I have been experimenting with computer Morse decode software, both with an aim of helping me on air and also for use in demonstration. I will be helping at a Scout camp in a week’s time and could set up an amateur station there.
This lunch time I experimented with CW Skimmer on Windows and XDeMorse on Linux. Both seemed to have potential. I tested CW Skimmer on air and XDeMorse using G4Fon.
I was pleased that I could hear the characters better than either program. My CW learning journey is coming on. I just need to turn this into recognising words reliably! Both programs have potential. CW Skimmer gave issues, but I’d like to try XDeMorse on air!
CW Skimmer was run on a Thinkpad laptop. Audio was fed from the KX3’s IQ output through an old Zoom H1 acting as USB interface. Sample rate was 48kS/s.
CW skimmer was able to copy reasonably well. Where it failed, I was able to copy the missing characters and work out what was sent. Unfortunately I was not able to get either the IQ Audio option working (failed to load Object error) or the CAT control working. As soon as I connected the CAT cable I saw a lot of interference, whether through the Zoom or the CAT USB I don’t know?
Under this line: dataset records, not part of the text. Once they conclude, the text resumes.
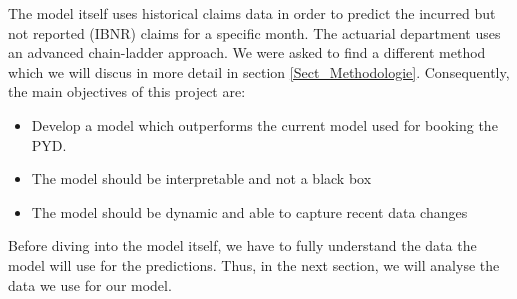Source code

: The model itself uses historical claims data in order to predict the incurred but not reported (IBNR) claims for a specific month. The actuarial department uses an advanced chain-ladder approach. We were asked to find a different method which we will discus in more detail in section \ref{Sect_Methodologie}. Consequently, the main objectives of this project are:
\begin{itemize}
	\item Develop a model which outperforms the current model used for booking the PYD.
	\item The model should be interpretable and not a black box
	\item The model should be dynamic and able to capture recent data changes
\end{itemize}
Before diving into the model itself, we have to fully understand the data the model will use for the predictions. Thus, in the next section, we will analyse the data we use for our model.

 

	
	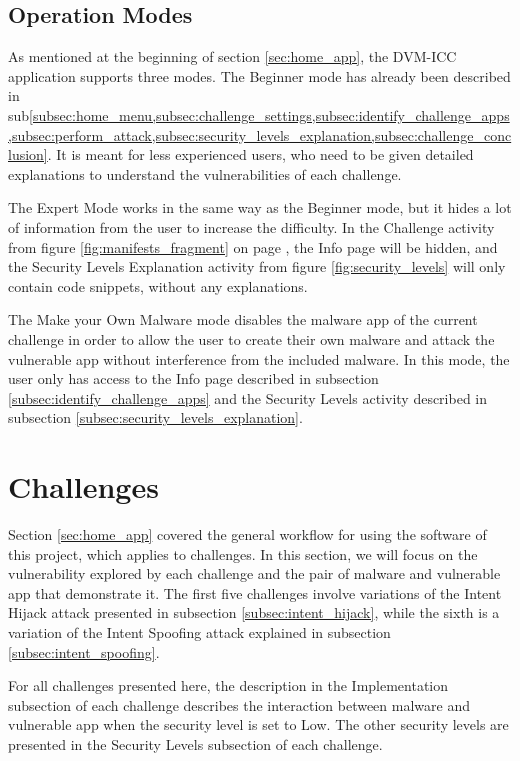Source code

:     \subsection{Operation Modes}
        \label{subsec:challenge_modes}
    
    As mentioned at the beginning of section \ref{sec:home_app}, the DVM-ICC application supports three modes. The Beginner mode has already been described in sub\cref{subsec:home_menu,subsec:challenge_settings,subsec:identify_challenge_apps,subsec:perform_attack,subsec:security_levels_explanation,subsec:challenge_conclusion}. It is meant for less experienced users, who need to be given detailed explanations to understand the vulnerabilities of each challenge.
    
    The Expert Mode works in the same way as the Beginner mode, but it hides a lot of information from the user to increase the difficulty. In the Challenge activity from figure \ref{fig:manifests_fragment} on page \pageref{fig:manifests_fragment}, the Info page will be hidden, and the Security Levels Explanation activity from figure \ref{fig:security_levels} will only contain code snippets, without any explanations.
    
    The Make your Own Malware mode disables the malware app of the current challenge in order to allow the user to create their own malware and attack the vulnerable app without interference from the included malware. In this mode, the user only has access to the Info page described in subsection \ref{subsec:identify_challenge_apps} and the Security Levels activity described in subsection \ref{subsec:security_levels_explanation}.
    
    \section{Challenges}
        \label{sec:challenges}
        
    Section \ref{sec:home_app} covered the general workflow for using the software of this project, which applies to challenges. In this section, we will focus on the vulnerability explored by each challenge and the pair of malware and vulnerable app that demonstrate it. The first five challenges involve variations of the Intent Hijack attack presented in subsection \ref{subsec:intent_hijack}, while the sixth is a variation of the Intent Spoofing attack explained in subsection \ref{subsec:intent_spoofing}.
    
    For all challenges presented here, the description in the Implementation subsection of each challenge describes the interaction between malware and vulnerable app when the security level is set to Low. The other security levels are presented in the Security Levels subsection of each challenge.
I had great difficulty finding the signal that the radio was receiving in CW Skimmer’s display. Maybe I’d have been better using it in “3k Radio” mode so that it shows only the audio from the radio. It will take some work to understand how to use the interface to navigate the huge input bandwidth it is processing.
I experimented with XDeMorse on the old Acer Aspire One. This is an Intel Atom single core machine, now quite old. It runs Lubuntu and the TucNak logging program. I had to download and install XDeMorse latest from Debian because the version shipped with Lubuntu will not start.
Copy was impressive, even when signal strength and noise strength were set the same. The only things that really upset it were:
- Enabling both Straight Key and Random Weighting at the same time.
- Enabling the QRM function which mixes in a lot of random Morse background noise.
XDeMorse works with the receive audio from the radio, rather than the wide IQ signal. This does mean that making sure it is copying what the radio is listening to is easy. I’d use the KX3’s filters to isolate the sone signal of interest. I could also try it with the MTR3B which has a fixed filter.
CPU load was surprisingly low according to the top program, though the machine did start to become warm and battery life estimate dropped while it was running. I look forward to trying this program on air. The Aspire One is a lot more portable than the Thinkpad and a bit less nickable on Scout camp.
1 thought on “Experiments with Computer Assisted CW”
I wonder if part of the problem was that the KX3 receives on lower sideband. Although I’d told CW Skimmer the side tone frequency was 700Hz, I needed to tell it to look at -700Hz.
I couldn’t work out what the control in the top right did.